Nothing Happy about Jele’s reunion with Benni
HAPPY JELE will step into Cape Town Stadium tonight with war on his mind in Orlando Pirates’ mini-reunion of some sort in their Nedbank Cup last 16 clash with Cape Town City.
There will be a number of familiar faces for the Pirates’ stalwart on the Citizens’ bench and match-day squad tonight.
Jele played with Tshepo Gumede, Robyn Johannes, Teko Modise and briefly with Thamsanqa Mkhize who was signed and discarded by Pirates before he had played a competitive match for them.
The Citizen’ coach, Benni McCarthy, is Jele’s former teammate while McCarthy’s second assistant, Rayaan Jacobs, worked as the Buccaneers’ technical analyst and coach of the Multi Choice Diski Challenge team.
“Benni has been doing well, especially since this is his first year as a coach,” Jele said. “I know him personally. He knows most of the players who are here because he played with some of them.

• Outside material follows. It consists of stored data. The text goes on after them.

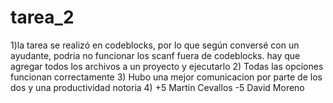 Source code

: # tarea_2
1)la tarea se realizó en codeblocks, por lo que según conversé con un ayudante, podria no funcionar los scanf fuera de codeblocks.
hay que agregar todos los archivos a un proyecto y ejecutarlo
2) Todas las opciones funcionan correctamente
3) Hubo una mejor comunicacion por parte de los dos y una productividad notoria
4) +5 Martin Cevallos
   -5 David Moreno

But when we are on the pitch, it’s going to be war.”
Jele continued, “I have learnt a lot of things from Benni. I learnt from him to have passion for football, the love for the game and respecting people around you. He is a good guy who won a lot of things in his career. You have to learn a lot from such an individual. The reason I have spent so many years at Pirates is because of what players like Benni taught me. You have to listen to the older guys and respect them so that you can play more games.”
Jele, who made his Pirates’ debut in 2006, is likely to be the only face McCarthy will recognise from their domestic treble winning days when the Buccaneers step on to the field just before 7.30pm.
Micho Sredojevic and his technical team have dismantled the Pirates of old to usher in a new era by creating an environment where no one is guaranteed a place in the starting XI while giving talent that was discarded by the club and sent all over the country on loan a chance. Jacobs, who spent eight years at Pirates and even worked with McCarthy there, has more insight on the current crop.
“It’s going to be a difficult one because he knows each and every player in the team,” Jele said. “He was working here. He just left. But in football you never know. You can make the wrong prediction. We have to work harder because they know us. He was here for a long time and he used to talk with the coaches of the first team.”
The Buccaneers’ campaign in the Nedbank Cup last season ended in disappointment as they were thumped by SuperSport United in the final in Durban. Matsatsantsa a Pitori put the final nail in the Soweto giants’ coffin that night having also put the first nail by handing them the 6-0 drubbing in the league that led to their downward spiral and coach Muhsin Ertugral resigning live on television. Sredojevic was brought in to revive Pirates and return them to their former glory. Doing well in the Nedbank Cup would contribute to that healing process.
“We have had some ups and down in this competition,” Jele said. “We were not happy because we lost in the final. You can’t be happy when you lose a final. We will try by all means to take it one game at a time with the aim of appearing in another final. We need to progress to the next round and see what happens afterwards.”